→ THE PROBLEM
Nothing but the lines from the one with "4. NPC disappears after interaction" through the last line of the data should be restated, each word for word.

• • • • •

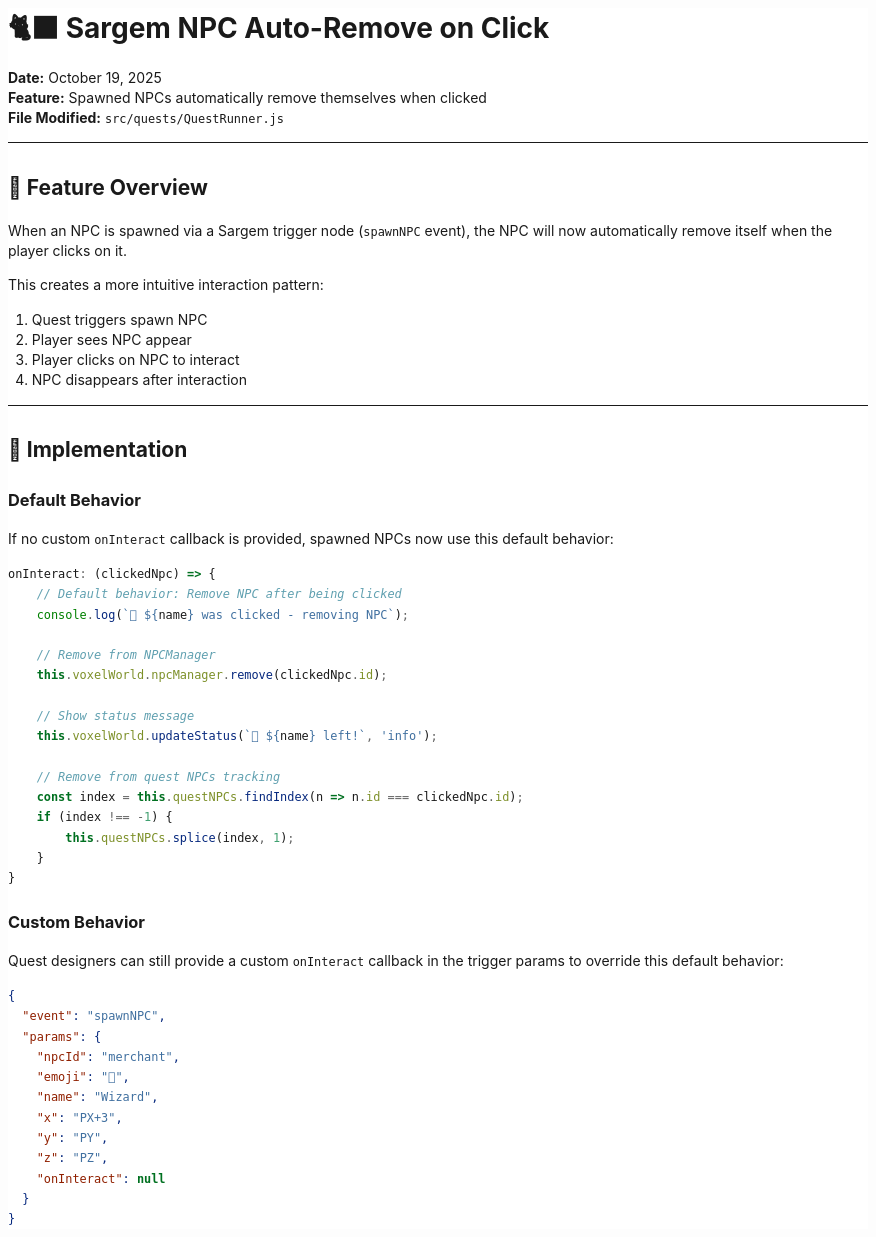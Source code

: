 # 🐈‍⬛ Sargem NPC Auto-Remove on Click

**Date:** October 19, 2025  
**Feature:** Spawned NPCs automatically remove themselves when clicked  
**File Modified:** `src/quests/QuestRunner.js`

---

## 🎯 Feature Overview

When an NPC is spawned via a Sargem trigger node (`spawnNPC` event), the NPC will now automatically remove itself when the player clicks on it.

This creates a more intuitive interaction pattern:
1. Quest triggers spawn NPC
2. Player sees NPC appear
3. Player clicks on NPC to interact
4. NPC disappears after interaction

---

## 🔧 Implementation

### Default Behavior
If no custom `onInteract` callback is provided, spawned NPCs now use this default behavior:

```javascript
onInteract: (clickedNpc) => {
    // Default behavior: Remove NPC after being clicked
    console.log(`👋 ${name} was clicked - removing NPC`);
    
    // Remove from NPCManager
    this.voxelWorld.npcManager.remove(clickedNpc.id);
    
    // Show status message
    this.voxelWorld.updateStatus(`👋 ${name} left!`, 'info');
    
    // Remove from quest NPCs tracking
    const index = this.questNPCs.findIndex(n => n.id === clickedNpc.id);
    if (index !== -1) {
        this.questNPCs.splice(index, 1);
    }
}
```

### Custom Behavior
Quest designers can still provide a custom `onInteract` callback in the trigger params to override this default behavior:

```json
{
  "event": "spawnNPC",
  "params": {
    "npcId": "merchant",
    "emoji": "🧙",
    "name": "Wizard",
    "x": "PX+3",
    "y": "PY",
    "z": "PZ",
    "onInteract": null  
  }
}
```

• • • • •

→ TASK SOLUTION
4. NPC disappears after interaction

---

## 🔧 Implementation

### Default Behavior
If no custom `onInteract` callback is provided, spawned NPCs now use this default behavior:

```javascript
onInteract: (clickedNpc) => {
    // Default behavior: Remove NPC after being clicked
    console.log(`👋 ${name} was clicked - removing NPC`);
    
    // Remove from NPCManager
    this.voxelWorld.npcManager.remove(clickedNpc.id);
    
    // Show status message
    this.voxelWorld.updateStatus(`👋 ${name} left!`, 'info');
    
    // Remove from quest NPCs tracking
    const index = this.questNPCs.findIndex(n => n.id === clickedNpc.id);
    if (index !== -1) {
        this.questNPCs.splice(index, 1);
    }
}
```

### Custom Behavior
Quest designers can still provide a custom `onInteract` callback in the trigger params to override this default behavior:

```json
{
  "event": "spawnNPC",
  "params": {
    "npcId": "merchant",
    "emoji": "🧙",
    "name": "Wizard",
    "x": "PX+3",
    "y": "PY",
    "z": "PZ",
    "onInteract": null  
  }
}
```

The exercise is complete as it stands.